Would Aristotle support abortion

Abortion in ancient times


The ancient Egyptian Ebers papyrus, around 1600 BC, provides the first indications of the prevalence of abortion in the early civilizations. He describes means by which "the woman empties what has been received in the first, second or third period of time". For this purpose, various herbal drinks, but also vaginal injections and vaginal balls are given.


Although fertility was a valuable asset in ancient Greece - especially when it led to a male heir - large families were not always seen as a social and population ideal. Above all, Plato and Aristotle postulated that the state should neither be too big nor too small. Aristotle saw early abortion as a suitable means of maintaining a constant population. Plato advised women to “ideally see to it that the fruit, when it is produced, does not see the light at all, provided that it cannot be prevented from holding it as if there was no food for it”. The Greek polis gave the unborn child neither rights to life nor a soul.

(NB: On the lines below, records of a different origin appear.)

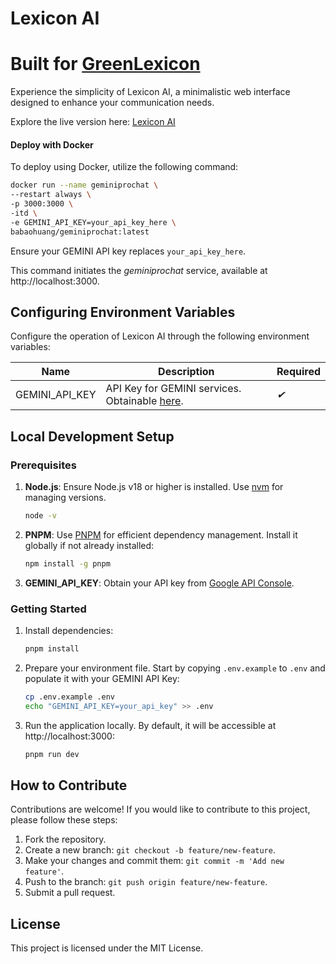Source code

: # Lexicon AI

# Built for [GreenLexicon](https://github.com/GunaPalanivel/GreenLexicon.git)

Experience the simplicity of Lexicon AI, a minimalistic web interface designed to enhance your communication needs.

Explore the live version here: [Lexicon AI](https://lexicon-ai-umber.vercel.app/)

#### Deploy with Docker

To deploy using Docker, utilize the following command:

```bash
docker run --name geminiprochat \
--restart always \
-p 3000:3000 \
-itd \
-e GEMINI_API_KEY=your_api_key_here \
babaohuang/geminiprochat:latest
```

Ensure your GEMINI API key replaces `your_api_key_here`.

This command initiates the _geminiprochat_ service, available at http://localhost:3000.

## Configuring Environment Variables

Configure the operation of Lexicon AI through the following environment variables:

| Name              | Description                                                                                                                    | Required |
| ----------------- | ------------------------------------------------------------------------------------------------------------------------------ | -------- |
| GEMINI_API_KEY    | API Key for GEMINI services. Obtainable [here](https://makersuite.google.com/app/apikey).                                      | _✔_      |

## Local Development Setup

### Prerequisites

1. **Node.js**: Ensure Node.js v18 or higher is installed. Use [nvm](https://github.com/nvm-sh/nvm) for managing versions.

   ```bash
   node -v
   ```

2. **PNPM**: Use [PNPM](https://pnpm.io/) for efficient dependency management. Install it globally if not already installed:

   ```bash
   npm install -g pnpm
   ```

3. **GEMINI_API_KEY**: Obtain your API key from [Google API Console](https://makersuite.google.com/app/apikey).

### Getting Started

1. Install dependencies:

   ```bash
   pnpm install
   ```

2. Prepare your environment file. Start by copying `.env.example` to `.env` and populate it with your GEMINI API Key:

   ```bash
   cp .env.example .env
   echo "GEMINI_API_KEY=your_api_key" >> .env
   ```

3. Run the application locally. By default, it will be accessible at http://localhost:3000:

   ```bash
   pnpm run dev
   ```

## How to Contribute

Contributions are welcome! If you would like to contribute to this project, please follow these steps:

1. Fork the repository.
2. Create a new branch: `git checkout -b feature/new-feature`.
3. Make your changes and commit them: `git commit -m 'Add new feature'`.
4. Push to the branch: `git push origin feature/new-feature`.
5. Submit a pull request.

## License

This project is licensed under the MIT License.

Most abortions were performed by midwives rather than doctors. Hippocrates recommends three categories of different drugs for abortion:
- The internal remedies, such as laxatives and emetics.
- Means that put pressure directly on the uterus, such as pessaries soaked with sharp substances.
- Mechanical effects from pressing the body (carrying heavy loads) or shaking the body (jumping and hopping).
A step-by-step approach should guarantee the desired success. The first group should weaken the embryo, the second open the uterus, and the third lead to the discharge of the fruit.

Contrary to popular belief, the Hippocratic Oath by no means contains an absolute ban on abortion. He writes: “I will never, even if asked, administer a lethal poison or even give advice on it; Likewise, I will never give a woman an abortion suppository. ”Recent research shows that the use of a specific active ingredient in a certain application form is not recommended here. It is not a general ban on the administration of abortion drugs.

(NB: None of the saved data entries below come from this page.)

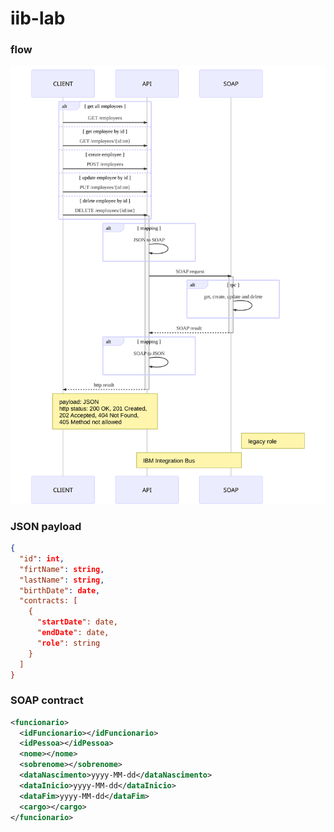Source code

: # iib-lab

### flow
<img src="flow.svg" alt="flow diagram" style="max-width:100%;" />

### JSON payload

```json
{
  "id": int,
  "firtName": string,
  "lastName": string,
  "birthDate": date,
  "contracts: [
    {
      "startDate": date,
      "endDate": date,
      "role": string
    }
  ]
}
```
### SOAP contract

```xml
<funcionario>
  <idFuncionario></idFuncionario>
  <idPessoa></idPessoa>
  <nome></nome>
  <sobrenome></sobrenome>
  <dataNascimento>yyyy-MM-dd</dataNascimento>
  <dataInicio>yyyy-MM-dd</dataInicio>
  <dataFim>yyyy-MM-dd</dataFim>
  <cargo></cargo>
</funcionario>
```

The attitude of the Romans was similar to that of the Greeks: Offspring were welcome as long as they secured their inheritance and retirement provisions. A larger number of children, however, was seen as a threat to their existence.
In connection with children, societal problems were also discussed: Raising children prevents members of the upper class from having feasts and invitations to the theater. Women worry about their beauty or have to cover it up when the child emerges from an extramarital relationship.
The lower class takes care of sufficient nutrition for a larger family. Prostitutes worry about their ability to work.

In Rome, too, a fetus had neither the right to life nor a soul, but was viewed as part of the mother's body. You can read about this: “Before it is born, the womb is part of the woman or the intestines” and “It is said that a womb that was not yet born was not a real person”. According to evidence, it can be assumed that abortions mostly took place between the third and seventh month.

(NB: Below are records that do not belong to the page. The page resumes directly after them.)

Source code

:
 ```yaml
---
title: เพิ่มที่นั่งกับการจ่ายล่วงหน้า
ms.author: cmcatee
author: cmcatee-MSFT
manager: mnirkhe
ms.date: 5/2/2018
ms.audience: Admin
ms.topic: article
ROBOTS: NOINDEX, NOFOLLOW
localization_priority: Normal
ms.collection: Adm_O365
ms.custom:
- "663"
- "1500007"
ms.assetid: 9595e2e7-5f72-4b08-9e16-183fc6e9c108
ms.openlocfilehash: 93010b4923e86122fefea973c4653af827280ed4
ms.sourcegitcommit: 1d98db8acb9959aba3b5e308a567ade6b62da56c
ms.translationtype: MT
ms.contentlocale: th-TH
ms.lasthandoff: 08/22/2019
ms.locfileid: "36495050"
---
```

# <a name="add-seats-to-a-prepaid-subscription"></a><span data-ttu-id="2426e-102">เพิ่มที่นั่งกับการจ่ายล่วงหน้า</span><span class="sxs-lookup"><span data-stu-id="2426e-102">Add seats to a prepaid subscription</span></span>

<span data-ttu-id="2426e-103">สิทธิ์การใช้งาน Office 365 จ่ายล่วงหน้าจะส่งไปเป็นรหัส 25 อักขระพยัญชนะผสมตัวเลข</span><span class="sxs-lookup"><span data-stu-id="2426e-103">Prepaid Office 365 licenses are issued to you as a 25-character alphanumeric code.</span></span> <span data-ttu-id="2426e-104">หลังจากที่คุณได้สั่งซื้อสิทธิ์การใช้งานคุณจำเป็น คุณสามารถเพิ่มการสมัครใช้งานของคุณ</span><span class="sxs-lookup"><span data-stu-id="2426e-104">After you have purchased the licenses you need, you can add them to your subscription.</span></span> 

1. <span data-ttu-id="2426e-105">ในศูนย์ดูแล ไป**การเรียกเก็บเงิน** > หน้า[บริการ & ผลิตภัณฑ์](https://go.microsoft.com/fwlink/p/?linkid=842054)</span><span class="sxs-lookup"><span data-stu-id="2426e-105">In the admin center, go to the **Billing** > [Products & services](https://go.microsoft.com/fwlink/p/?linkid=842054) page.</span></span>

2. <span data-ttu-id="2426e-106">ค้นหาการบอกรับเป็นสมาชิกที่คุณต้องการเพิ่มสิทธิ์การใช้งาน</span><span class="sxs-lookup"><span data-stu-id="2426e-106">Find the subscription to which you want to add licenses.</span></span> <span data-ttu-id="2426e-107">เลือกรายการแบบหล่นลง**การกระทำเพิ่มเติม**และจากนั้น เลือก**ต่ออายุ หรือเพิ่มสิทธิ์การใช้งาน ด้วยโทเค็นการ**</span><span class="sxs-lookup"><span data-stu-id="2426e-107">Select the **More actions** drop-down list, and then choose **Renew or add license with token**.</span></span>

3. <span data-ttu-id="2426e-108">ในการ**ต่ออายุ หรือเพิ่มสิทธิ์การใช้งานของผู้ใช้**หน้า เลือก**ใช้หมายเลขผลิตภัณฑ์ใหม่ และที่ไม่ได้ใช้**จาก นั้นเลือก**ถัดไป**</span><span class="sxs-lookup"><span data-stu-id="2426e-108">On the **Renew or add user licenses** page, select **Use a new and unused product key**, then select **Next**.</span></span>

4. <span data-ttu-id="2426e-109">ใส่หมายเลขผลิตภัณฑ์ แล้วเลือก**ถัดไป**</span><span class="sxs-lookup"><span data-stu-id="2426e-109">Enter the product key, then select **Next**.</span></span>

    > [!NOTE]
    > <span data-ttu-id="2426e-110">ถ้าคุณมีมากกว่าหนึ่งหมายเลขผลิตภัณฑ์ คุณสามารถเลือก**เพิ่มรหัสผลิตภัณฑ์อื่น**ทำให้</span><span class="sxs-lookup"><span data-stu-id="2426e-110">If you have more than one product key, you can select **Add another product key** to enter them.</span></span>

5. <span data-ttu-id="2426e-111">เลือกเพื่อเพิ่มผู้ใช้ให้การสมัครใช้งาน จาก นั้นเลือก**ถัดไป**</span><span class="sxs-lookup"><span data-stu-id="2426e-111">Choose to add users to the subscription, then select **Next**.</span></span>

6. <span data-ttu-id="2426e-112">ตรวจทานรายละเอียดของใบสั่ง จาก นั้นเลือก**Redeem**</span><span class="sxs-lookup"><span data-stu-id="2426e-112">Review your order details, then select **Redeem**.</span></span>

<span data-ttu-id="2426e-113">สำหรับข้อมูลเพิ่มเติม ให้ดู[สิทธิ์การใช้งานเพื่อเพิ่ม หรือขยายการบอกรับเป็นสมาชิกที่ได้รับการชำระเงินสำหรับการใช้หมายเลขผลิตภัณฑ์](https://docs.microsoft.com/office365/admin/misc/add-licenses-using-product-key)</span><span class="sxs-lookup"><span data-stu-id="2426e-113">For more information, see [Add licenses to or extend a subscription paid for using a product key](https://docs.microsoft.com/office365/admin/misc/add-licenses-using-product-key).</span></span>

The Roman doctors already had a very differentiated and extensive knowledge with which they could meet the great demand for means and methods of abortion. Presumably over two hundred abortions were known, of which about 90 percent were quite effective. Doctors such as Dioscurides or Soranus of Ephesus gave in their writings the exact names of the medicines that could be used for an abortion.

So-called expectorants led to uterine bleeding and uterine contractions. They included, among others, Nießwurz and Bibergeil. Other drugs that contained essential oils or bitter substances were thought to cause stillbirth. Appropriate preparations were made before taking it: starvation diets and bloodletting should weaken the body. Douches and baths should specifically irritate the vaginal mucosa.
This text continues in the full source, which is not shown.